Treat the line with "جذب السلوك الشاذ" as the starting point. Write it out and every line after it through the end of the listing below, exactly.

__THE INPUT__
────────

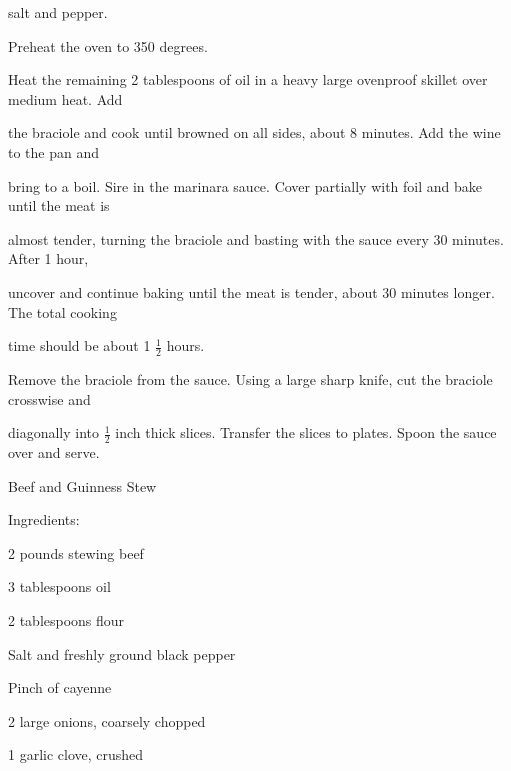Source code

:\documentclass[a4paper,portrait,12pt]{book}
\begin{document}
salt and pepper.




Preheat the oven to 350 degrees.




Heat the remaining 2 tablespoons of oil in a heavy large ovenproof skillet over medium heat. Add




the braciole and cook until browned on all sides, about 8 minutes. Add the wine to the pan and




bring to a boil. Sire in the marinara sauce. Cover partially with foil and bake until the meat is




almost tender, turning the braciole and basting with the sauce every 30 minutes. After 1 hour,




uncover and continue baking until the meat is tender, about 30 minutes longer. The total cooking




time should be about 1 $\frac{1}{2}$ hours.




Remove the braciole from the sauce. Using a large sharp knife, cut the braciole crosswise and




diagonally into $\frac{1}{2}$ inch thick slices. Transfer the slices to plates. Spoon the sauce over and serve.







\newpage
Beef and Guinness Stew




Ingredients:




2 pounds stewing beef




3 tablespoons oil




2 tablespoons flour




Salt and freshly ground black pepper




Pinch of cayenne




2 large onions, coarsely chopped




1 garlic clove, crushed
\end{document}
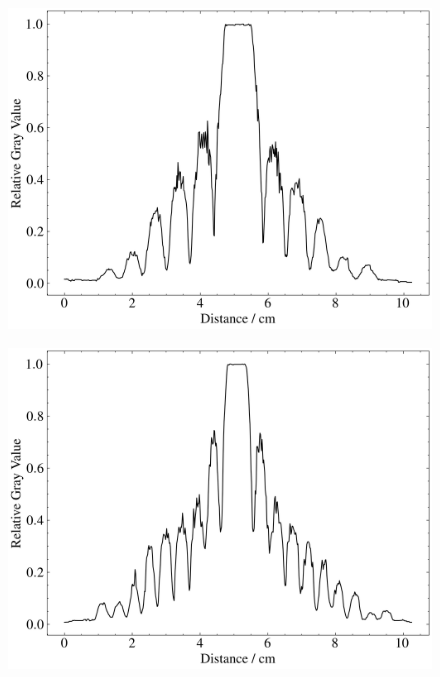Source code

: \begin{figure}[htbp]
\begin{minipage}[ht]{0.48\hsize}
		\includegraphics[width=\linewidth]{src/figures/result/ss2_data_amp.png}
		\label{subfig:ss2_amp}
	\end{minipage}
	\begin{minipage}[ht]{0.48\hsize}\centering
		\includegraphics[width=\linewidth]{src/figures/result/ss3_data_amp.png}
		\label{subfig:ss3_amp}
	\end{minipage}
	\begin{minipage}[ht]{0.48\hsize}\centering

\end{minipage}
\end{figure}
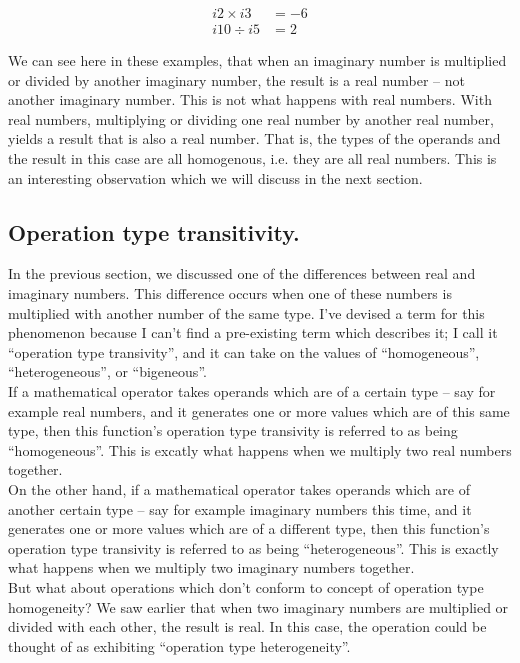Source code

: \documentclass{article}
\begin{document}
\begin{align*}
i2 \times i3 &= -6 \\
i10 \div i5 &= 2 
\end{align*}

We can see here in these examples, that when an imaginary number is multiplied or divided by another imaginary
number, the result is a real number -- not another imaginary number. This is not what happens with real numbers.
With real numbers, multiplying or dividing one real number by another real number, yields a result that is
also a real number. That is, the types of the operands and the result in this case are all homogenous, i.e. 
they are all real numbers. This is an interesting observation which we will discuss in the next section. 

\subsection{Operation type transitivity.}

In the previous section, we discussed one of the differences between real and imaginary numbers. This difference
occurs when one of these numbers is multiplied with another number of the same type. I've devised a term for this
phenomenon because I can't find a pre-existing term which describes it; I call it ``operation type transivity'', and
it can take on the values of ``homogeneous'', ``heterogeneous'', or ``bigeneous''.\\

If a mathematical operator takes operands which are of a certain type -- say for example real numbers, and it
generates one or more values which are of this same type, then this function's operation type transivity is
referred to as being ``homogeneous''. This is excatly what happens when we multiply two real numbers together.\\

On the other hand, if a mathematical operator takes operands which are of another certain type -- say for example 
imaginary numbers this time, and it generates one or more values which are of a different type, then this function's 
operation type transivity is referred to as being ``heterogeneous''. This is exactly what happens when we multiply two
imaginary numbers together.\\

But what about operations which don't conform to concept of operation type homogeneity? We saw earlier that when 
two imaginary numbers are multiplied or divided with each other, the result is real. In this case, the operation
could be thought of as exhibiting ``operation type heterogeneity''.
\end{document}
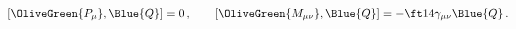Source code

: \begin{equation}
 \left[  \OliveGreen{P_\mu },\Blue{Q}\right] =0\,,\qquad
 \left[\OliveGreen{M_{\mu \nu }},\Blue{Q}\right] =-\ft14\gamma _{\mu \nu
 }\Blue{Q}\,.
 \label{QPQM}
\end{equation}

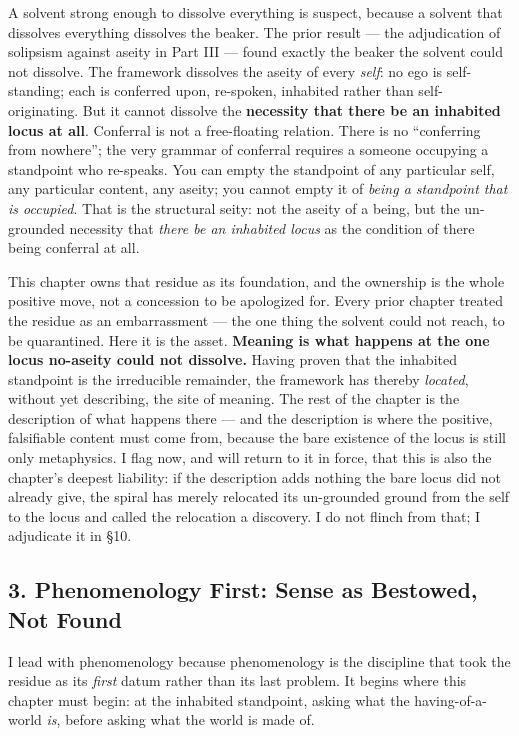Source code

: \documentclass[11pt]{article}
\begin{document}
A solvent strong enough to dissolve everything is suspect, because a solvent that dissolves everything dissolves the beaker. The prior result — the adjudication of solipsism against aseity in Part III — found exactly the beaker the solvent could not dissolve. The framework dissolves the aseity of every \emph{self}: no ego is self-standing; each is conferred upon, re-spoken, inhabited rather than self-originating. But it cannot dissolve the \textbf{necessity that there be an inhabited locus at all}. Conferral is not a free-floating relation. There is no ``conferring from nowhere''; the very grammar of conferral requires a someone occupying a standpoint who re-speaks. You can empty the standpoint of any particular self, any particular content, any aseity; you cannot empty it of \emph{being a standpoint that is occupied}. That is the structural seity: not the aseity of a being, but the un-grounded necessity that \emph{there be an inhabited locus} as the condition of there being conferral at all.

This chapter owns that residue as its foundation, and the ownership is the whole positive move, not a concession to be apologized for. Every prior chapter treated the residue as an embarrassment — the one thing the solvent could not reach, to be quarantined. Here it is the asset. \textbf{Meaning is what happens at the one locus no-aseity could not dissolve.} Having proven that the inhabited standpoint is the irreducible remainder, the framework has thereby \emph{located}, without yet describing, the site of meaning. The rest of the chapter is the description of what happens there — and the description is where the positive, falsifiable content must come from, because the bare existence of the locus is still only metaphysics. I flag now, and will return to it in force, that this is also the chapter's deepest liability: if the description adds nothing the bare locus did not already give, the spiral has merely relocated its un-grounded ground from the self to the locus and called the relocation a discovery. I do not flinch from that; I adjudicate it in §10.

\subsection*{3. Phenomenology First: Sense as Bestowed, Not Found}

I lead with phenomenology because phenomenology is the discipline that took the residue as its \emph{first} datum rather than its last problem. It begins where this chapter must begin: at the inhabited standpoint, asking what the having-of-a-world \emph{is}, before asking what the world is made of.
\end{document}
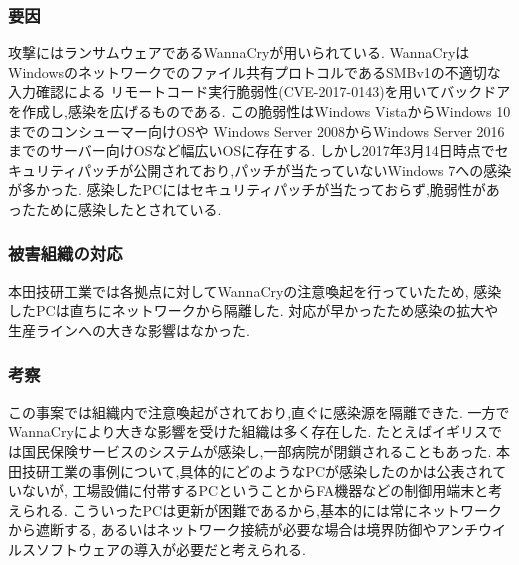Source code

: \documentclass[uplatex,a4j,11pt,dvipdfmx]{jsarticle}
\begin{document}
\subsubsection{要因}
攻撃にはランサムウェアであるWannaCryが用いられている.
WannaCryはWindowsのネットワークでのファイル共有プロトコルであるSMBv1の不適切な入力確認による
リモートコード実行脆弱性(CVE-2017-0143)を用いてバックドアを作成し,感染を広げるものである.
この脆弱性はWindows VistaからWindows 10までのコンシューマー向けOSや
Windows Server 2008からWindows Server 2016までのサーバー向けOSなど幅広いOSに存在する.\cite{JVNDB20175:online}
しかし2017年3月14日時点でセキュリティパッチが公開されており,パッチが当たっていないWindows 7への感染が多かった.
感染したPCにはセキュリティパッチが当たっておらず,脆弱性があったために感染したとされている.\cite{nikkeihonda}
\subsubsection{被害組織の対応}
本田技研工業では各拠点に対してWannaCryの注意喚起を行っていたため,
感染したPCは直ちにネットワークから隔離した.
対応が早かったため感染の拡大や生産ラインへの大きな影響はなかった.\cite{nikkeihonda}
\subsubsection{考察}
この事案では組織内で注意喚起がされており,直ぐに感染源を隔離できた.
一方でWannaCryにより大きな影響を受けた組織は多く存在した.
たとえばイギリスでは国民保険サービスのシステムが感染し,一部病院が閉鎖されることもあった.\cite{eikoku:online}
本田技研工業の事例について,具体的にどのようなPCが感染したのかは公表されていないが,
工場設備に付帯するPCということからFA機器などの制御用端末と考えられる.
こういったPCは更新が困難であるから,基本的には常にネットワークから遮断する,
あるいはネットワーク接続が必要な場合は境界防御やアンチウイルスソフトウェアの導入が必要だと考えられる.

\end{document}
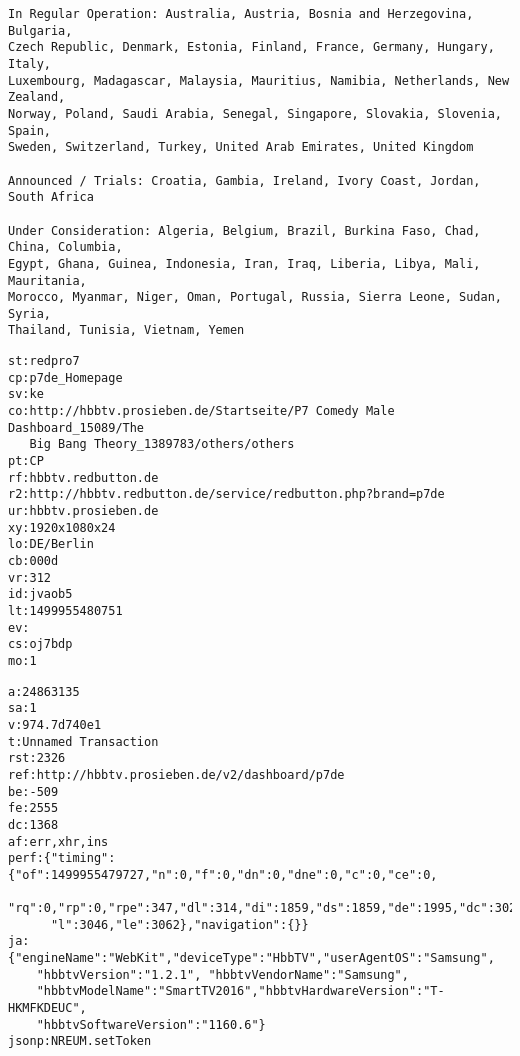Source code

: 
\begin{appendix}

\begin{lstlisting}
In Regular Operation: Australia, Austria, Bosnia and Herzegovina, Bulgaria,
Czech Republic, Denmark, Estonia, Finland, France, Germany, Hungary, Italy,
Luxembourg, Madagascar, Malaysia, Mauritius, Namibia, Netherlands, New Zealand,
Norway, Poland, Saudi Arabia, Senegal, Singapore, Slovakia, Slovenia, Spain,
Sweden, Switzerland, Turkey, United Arab Emirates, United Kingdom

Announced / Trials: Croatia, Gambia, Ireland, Ivory Coast, Jordan, South Africa

Under Consideration: Algeria, Belgium, Brazil, Burkina Faso, Chad, China, Columbia,
Egypt, Ghana, Guinea, Indonesia, Iran, Iraq, Liberia, Libya, Mali, Mauritania,
Morocco, Myanmar, Niger, Oman, Portugal, Russia, Sierra Leone, Sudan, Syria,
Thailand, Tunisia, Vietnam, Yemen
\end{lstlisting}

\vspace{1cm}

\begin{lstlisting}
st:redpro7
cp:p7de_Homepage
sv:ke
co:http://hbbtv.prosieben.de/Startseite/P7 Comedy Male Dashboard_15089/The
   Big Bang Theory_1389783/others/others
pt:CP
rf:hbbtv.redbutton.de
r2:http://hbbtv.redbutton.de/service/redbutton.php?brand=p7de
ur:hbbtv.prosieben.de
xy:1920x1080x24
lo:DE/Berlin
cb:000d
vr:312
id:jvaob5
lt:1499955480751
ev:
cs:oj7bdp
mo:1
\end{lstlisting}

\newpage

\begin{lstlisting}
a:24863135
sa:1
v:974.7d740e1
t:Unnamed Transaction
rst:2326
ref:http://hbbtv.prosieben.de/v2/dashboard/p7de
be:-509
fe:2555
dc:1368
af:err,xhr,ins
perf:{"timing":{"of":1499955479727,"n":0,"f":0,"dn":0,"dne":0,"c":0,"ce":0,
      "rq":0,"rp":0,"rpe":347,"dl":314,"di":1859,"ds":1859,"de":1995,"dc":3020,
      "l":3046,"le":3062},"navigation":{}}
ja:{"engineName":"WebKit","deviceType":"HbbTV","userAgentOS":"Samsung",
    "hbbtvVersion":"1.2.1", "hbbtvVendorName":"Samsung",
    "hbbtvModelName":"SmartTV2016","hbbtvHardwareVersion":"T-HKMFKDEUC",
    "hbbtvSoftwareVersion":"1160.6"}
jsonp:NREUM.setToken
\end{lstlisting}


\end{appendix}
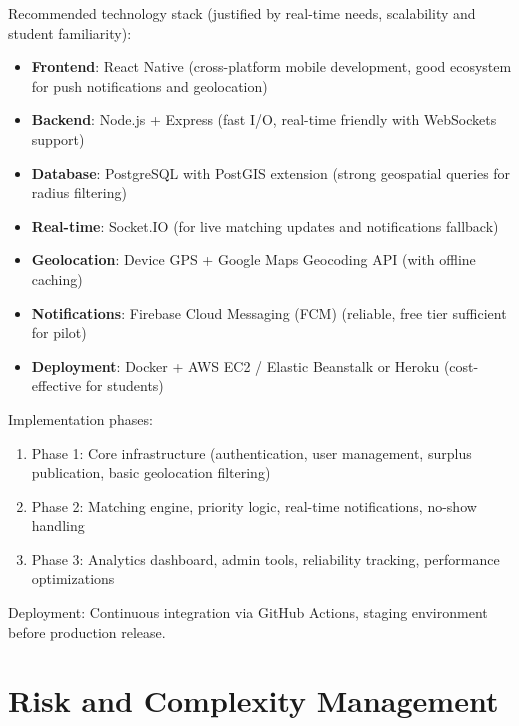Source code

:\documentclass[conference]{IEEEtran}
\begin{document}
Recommended technology stack (justified by real-time needs, scalability and student familiarity):
\begin{itemize}
    \item \textbf{Frontend}: React Native (cross-platform mobile development, good ecosystem for push notifications and geolocation)
    \item \textbf{Backend}: Node.js + Express (fast I/O, real-time friendly with WebSockets support)
    \item \textbf{Database}: PostgreSQL with PostGIS extension (strong geospatial queries for radius filtering)
    \item \textbf{Real-time}: Socket.IO (for live matching updates and notifications fallback)
    \item \textbf{Geolocation}: Device GPS + Google Maps Geocoding API (with offline caching)
    \item \textbf{Notifications}: Firebase Cloud Messaging (FCM) (reliable, free tier sufficient for pilot)
    \item \textbf{Deployment}: Docker + AWS EC2 / Elastic Beanstalk or Heroku (cost-effective for students)
\end{itemize}

Implementation phases:
\begin{enumerate}
    \item Phase 1: Core infrastructure (authentication, user management, surplus publication, basic geolocation filtering)
    \item Phase 2: Matching engine, priority logic, real-time notifications, no-show handling
    \item Phase 3: Analytics dashboard, admin tools, reliability tracking, performance optimizations
\end{enumerate}

Deployment: Continuous integration via GitHub Actions, staging environment before production release.

\section{Risk and Complexity Management}
\end{document}
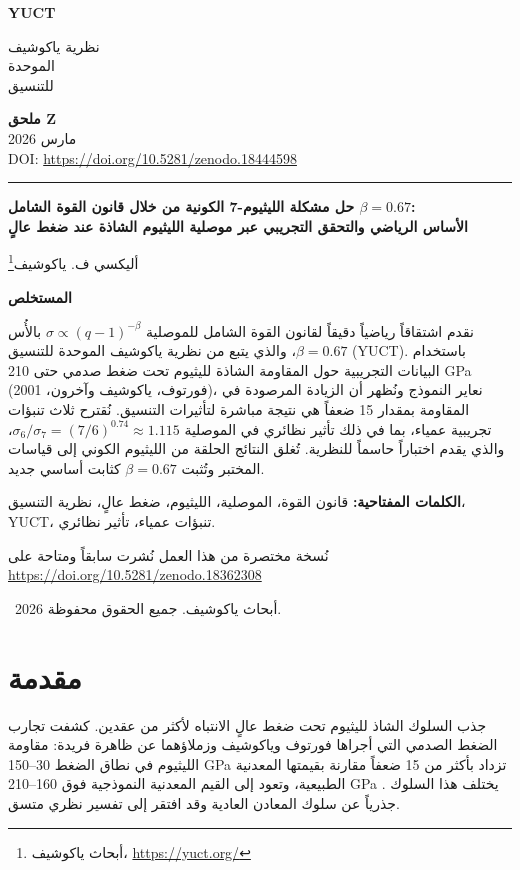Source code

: \documentclass[12pt,a4paper]{article}
\theoremstyle{remark}
\newcommand{\makeheader}{%
	\noindent
	\begin{minipage}{0.17\textwidth}
		\raggedright
		{\sffamily\bfseries\color{skyblue}\fontsize{46}{46}\selectfont YUCT}%
	\end{minipage}%
	\hspace{30pt}
	\begin{minipage}{0.32\textwidth}
		\raggedright
		{\sffamily\fontsize{11}{13}\selectfont نظرية ياكوشيف\\ الموحدة\\ للتنسيق}%
	\end{minipage}%
	\hfill
	\begin{minipage}{0.38\textwidth}
		\raggedleft
		{\sffamily\bfseries ملحق Z}\\
		{\sffamily مارس 2026}\\
		{\sffamily\footnotesize \scriptsize DOI: \url{https://doi.org/10.5281/zenodo.18444598}}%
	\end{minipage}
	\par\vspace{5pt}
	\noindent\textcolor{gold}{\rule{\textwidth}{1.6pt}}
	\par\vspace{0pt}
}
\begin{document}
	\thispagestyle{firstpage}
	\makeheader
	
	\vspace{0cm}
	{\LARGE\bfseries حل مشكلة الليثيوم-7 الكونية من خلال قانون القوة الشامل \(\beta = 0.67\): \\
		الأساس الرياضي والتحقق التجريبي عبر موصلية الليثيوم الشاذة عند ضغط عالٍ \par}
	\vspace{0.2cm}
	
	{\large أليكسي ف. ياكوشيف\footnote{أبحاث ياكوشيف، \url{https://yuct.org/}}} \\
	\vspace{0.0cm}
	
	{\color{darkblue}\textbf{\LARGE المستخلص}} \par
	{\large
		\noindent
		نقدم اشتقاقاً رياضياً دقيقاً لقانون القوة الشامل للموصلية \(\sigma \propto (q-1)^{-\beta}\) بالأُس \(\beta = 0.67\)، والذي يتبع من نظرية ياكوشيف الموحدة للتنسيق (YUCT). باستخدام البيانات التجريبية حول المقاومة الشاذة لليثيوم تحت ضغط صدمي حتى 210 GPa (فورتوف، ياكوشيف وآخرون، 2001)، نعاير النموذج ونُظهر أن الزيادة المرصودة في المقاومة بمقدار 15 ضعفاً هي نتيجة مباشرة لتأثيرات التنسيق. نُقترح ثلاث تنبؤات تجريبية عمياء، بما في ذلك تأثير نظائري في الموصلية \(\sigma_6/\sigma_7 = (7/6)^{0.74} \approx 1.115\)، والذي يقدم اختباراً حاسماً للنظرية. تُغلق النتائج الحلقة من الليثيوم الكوني إلى قياسات المختبر وتُثبت \(\beta = 0.67\) كثابت أساسي جديد.
	}
	
	\vspace{0.1cm}
	\noindent
	{\color{darkblue}\textbf{الكلمات المفتاحية:}} قانون القوة، الموصلية، الليثيوم، ضغط عالٍ، نظرية التنسيق، YUCT، تنبؤات عمياء، تأثير نظائري.
	
	\vspace{0.5cm}
	\noindent
	{\small نُسخة مختصرة من هذا العمل نُشرت سابقاً ومتاحة على \\ \url{https://doi.org/10.5281/zenodo.18362308}}
	\vspace{0.5cm}
	
	\noindent
	\textcopyright\ 2026 أبحاث ياكوشيف. جميع الحقوق محفوظة.
	
	\tableofcontents
	\newpage
	
	\section{مقدمة}
	\label{sec:intro}
	
	جذب السلوك الشاذ لليثيوم تحت ضغط عالٍ الانتباه لأكثر من عقدين. كشفت تجارب الضغط الصدمي التي أجراها فورتوف وياكوشيف وزملاؤهما \cite{fortov2001, yakushev2002, fortov1999} عن ظاهرة فريدة: مقاومة الليثيوم في نطاق الضغط 30–150 GPa تزداد بأكثر من 15 ضعفاً مقارنة بقيمتها المعدنية الطبيعية، وتعود إلى القيم المعدنية النموذجية فوق 160–210 GPa \cite{fortov2001, yakushev2002}. يختلف هذا السلوك جذرياً عن سلوك المعادن العادية وقد افتقر إلى تفسير نظري متسق.
	
\end{document}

────────

__EXERCISE ANSWER__
	جذب السلوك الشاذ لليثيوم تحت ضغط عالٍ الانتباه لأكثر من عقدين. كشفت تجارب الضغط الصدمي التي أجراها فورتوف وياكوشيف وزملاؤهما \cite{fortov2001, yakushev2002, fortov1999} عن ظاهرة فريدة: مقاومة الليثيوم في نطاق الضغط 30–150 GPa تزداد بأكثر من 15 ضعفاً مقارنة بقيمتها المعدنية الطبيعية، وتعود إلى القيم المعدنية النموذجية فوق 160–210 GPa \cite{fortov2001, yakushev2002}. يختلف هذا السلوك جذرياً عن سلوك المعادن العادية وقد افتقر إلى تفسير نظري متسق.
	
\end{document}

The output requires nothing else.